Algo escasas las tierras de riego en aquella época eran. No obstante, suficientes, para recolectar de ellas buenas hortalizas.

La escasez de regadío en Benalúa, obligó a proyectar varios ramales de acequias que, trazados por distintos parajes, todos ellos paralelos al río Moro y por lo tanto formados de limazos y arrastres de éste, contenían, y contienen, tierras fértiles, regadas por inundación y, con acequias de tierra, que transporta el agua por gravedad y con infinidad de apelativos, según lugar y función (Cieca, hijuela, canal, caz, acequia, lieva, atarjea, azacaya, brazal, torna, tashkiva y muchas más) .

Estado actual del Cortijo Río.

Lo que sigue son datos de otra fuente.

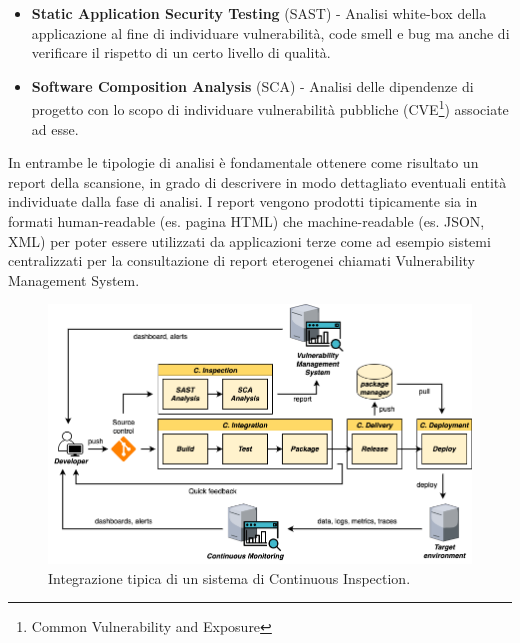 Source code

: \begin{itemize}
    \item \textbf{Static Application Security Testing} (SAST) - Analisi white-box della applicazione al fine di individuare vulnerabilità, code smell e bug ma anche di verificare il rispetto di un certo livello di qualità.
    \item \textbf{Software Composition Analysis} (SCA) - Analisi delle dipendenze di progetto con lo scopo di individuare vulnerabilità pubbliche (CVE\footnote{Common Vulnerability and Exposure}) associate ad esse.
\end{itemize}

In entrambe le tipologie di analisi è fondamentale ottenere come risultato un report della scansione, in grado di descrivere in modo dettagliato eventuali entità individuate dalla fase di analisi. I report vengono prodotti tipicamente sia in formati human-readable (es. pagina HTML) che machine-readable (es. JSON, XML) per poter essere utilizzati da applicazioni terze come ad esempio sistemi centralizzati per la consultazione di report eterogenei chiamati Vulnerability Management System.

\begin{figure}[H]
    \centering
    \includegraphics[width=1\textwidth]{img/cinspection-pipeline.png}
    \caption{Integrazione tipica di un sistema di Continuous Inspection.}
    \label{ci-inspection-pipeline}
\end{figure}

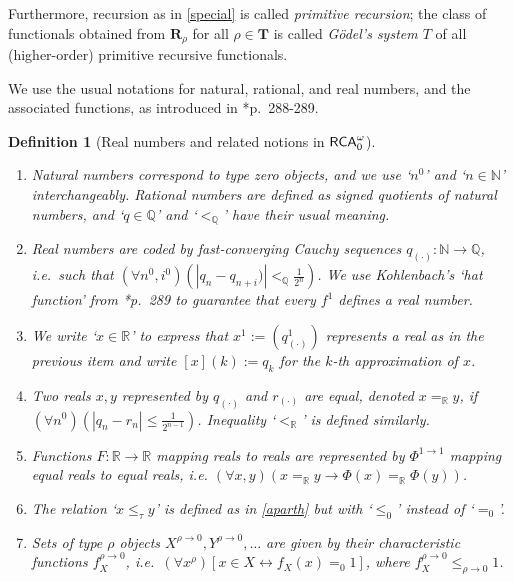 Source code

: \documentclass[reqno]{amsart}
\newtheorem{defi}[thm]{Definition}
\def\RCAo{\textup{\textsf{RCA}}_{0}^{\omega}}
\def\N{{\mathbb  N}}
\def\Q{{\mathbb  Q}}
\def\R{{\mathbb  R}}
\def\di{\rightarrow}
\def\asa{\leftrightarrow}
\numberwithin{equation}{section}
\numberwithin{thm}{section}
\begin{document}
\smallskip

Furthermore, recursion as in \eqref{special} is called \emph{primitive recursion}; the class of functionals obtained from $\mathbf{R}_{\rho}$ for all $\rho \in \mathbf{T}$ is called \emph{G\"odel's system $T$} of all (higher-order) primitive recursive functionals.  

\smallskip

We use the usual notations for natural, rational, and real numbers, and the associated functions, as introduced in \cite{kohlenbach2}*{p.\ 288-289}.  
\begin{defi}[Real numbers and related notions in $\RCAo$]\label{keepintireal}\rm~
\begin{enumerate}
\item Natural numbers correspond to type zero objects, and we use `$n^{0}$' and `$n\in \N$' interchangeably.  Rational numbers are defined as signed quotients of natural numbers, and `$q\in \Q$' and `$<_{\Q}$' have their usual meaning.    
\item Real numbers are coded by fast-converging Cauchy sequences $q_{(\cdot)}:\N\di \Q$, i.e.\  such that $(\forall n^{0}, i^{0})(|q_{n}-q_{n+i})|<_{\Q} \frac{1}{2^{n}})$.  
We use Kohlenbach's `hat function' from \cite{kohlenbach2}*{p.\ 289} to guarantee that every $f^{1}$ defines a real number.  
\item We write `$x\in \R$' to express that $x^{1}:=(q^{1}_{(\cdot)})$ represents a real as in the previous item and write $[x](k):=q_{k}$ for the $k$-th approximation of $x$.    
\item Two reals $x, y$ represented by $q_{(\cdot)}$ and $r_{(\cdot)}$ are \emph{equal}, denoted $x=_{\R}y$, if $(\forall n^{0})(|q_{n}-r_{n}|\leq \frac{1}{2^{n-1}})$. Inequality `$<_{\R}$' is defined similarly.         
\item Functions $F:\R\di \R$ mapping reals to reals are represented by $\Phi^{1\di 1}$ mapping equal reals to equal reals, i.e. $(\forall x, y)(x=_{\R}y\di \Phi(x)=_{\R}\Phi(y))$.
\item The relation `$x\leq_{\tau}y$' is defined as in \eqref{aparth} but with `$\leq_{0}$' instead of `$=_{0}$'.  
\item Sets of type $\rho$ objects $X^{\rho\di 0}, Y^{\rho\di 0}, \dots$ are given by their characteristic functions $f^{\rho\di 0}_{X}$, i.e.\ $(\forall x^{\rho})[x\in X\asa f_{X}(x)=_{0}1]$, where $f_{X}^{\rho\di 0}\leq_{\rho\di 0}1$.  
\end{enumerate}
\end{defi}
\end{document}
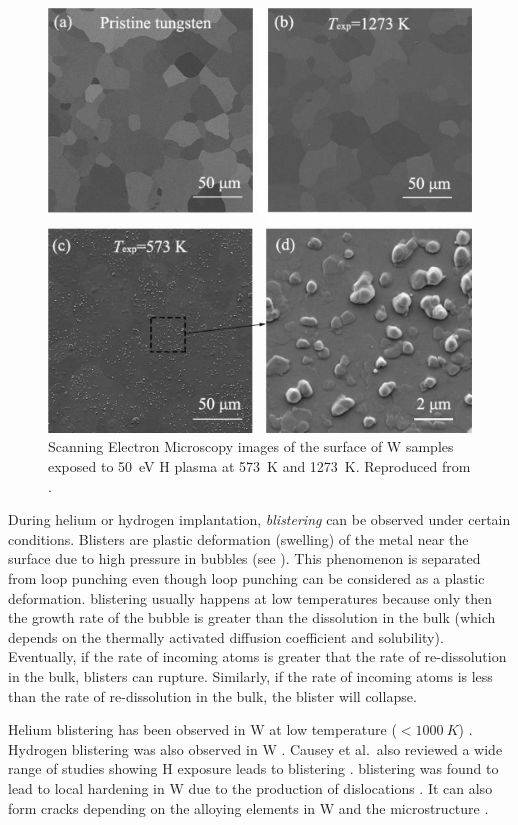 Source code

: \begin{figure}
    \centering
    \includegraphics[width=\linewidth]{Figures/Chapter1/h_blisters_in_tungsten.jpg}
    \caption{Scanning Electron Microscopy images of the surface of W samples exposed to \SI{50}{eV} H plasma at \SI{573}{K} and \SI{1273}{K}. Reproduced from \cite{chen_irradiation_2019}.}
\end{figure}

During helium or hydrogen implantation, \emph{\gls{blistering}} can be observed under certain conditions.
Blisters are plastic deformation (swelling) of the metal near the surface due to high pressure in bubbles (see ).
This phenomenon is separated from \gls{loop punching} even though \gls{loop punching} can be considered as a plastic deformation.
\Gls{blistering} usually happens at low temperatures because only then the growth rate of the bubble is greater than the dissolution in the bulk (which depends on the thermally activated diffusion coefficient and solubility).
Eventually, if the rate of incoming atoms is greater that the rate of re-dissolution in the bulk, blisters can rupture.
Similarly, if the rate of incoming atoms is less than the rate of re-dissolution in the bulk, the blister will collapse.

Helium \gls{blistering} has been observed in \gls{W} at low temperature ($< \SI{1000}{K}$) .
Hydrogen \gls{blistering} was also observed in \gls{W} .
Causey et al.\ also reviewed a wide range of studies showing H exposure leads to \gls{blistering} .
\Gls{blistering} was found to lead to local hardening in \gls{W} due to the production of dislocations .
It can also form cracks depending on the alloying elements in \gls{W} and the microstructure .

Octubre 2020.

Eran conocidos varios trazados y ramales. Algunos desaparecidos enteros, otros por tramos y ay los que, naciendo en el término de Benalúa, entran en el de Colomera, como son:

Presa por desvío o derivación, construida en el río, cerca del Cortijo Las Vegas que, partiendo su acequia de dicha presa; más bien azud, ya que sus aguas no remansa y detiene, sino que las deriva hacia el canal y riega el Cortijuelo, Molino de Arriba, las solanas y vegas cerca del pueblo, ya casi todas edificadas, Vega la Venta, terminando muy cerca de otra existente en la “Jondonada”. Paraje muy conocido, lugar que se usaba como lavadero y su presa como gran piscina, llena todo el verano de bañistas, algunos de día entero. Esta presa, como casi todas las demás, no eran de cantería, sino de piedras muy grandes sabiamente colocadas, con ramas y maleza, entrelazada de tal forma, con maña y experiencia, depositando infinidad de espuertas de tierra, sobre ellas, hábilmente apisonada, se conseguía un dique, que muy bien cumplía con su misión de desvío del agua. Así duraba, hasta que una tormenta de verano con su consecuente riada, arrasaba la hábil obra conseguida y de inmediato habían de reconstruir, para salvar la cosecha.

Para la reconstrucción del azud, aportaba cada agricultor, que de sus aguas regaba, tantas peonadas como tierra tenía. Obra de colaboración propia de comunidades minifundistas que, valiéndose de esta organización, lograban un bien común.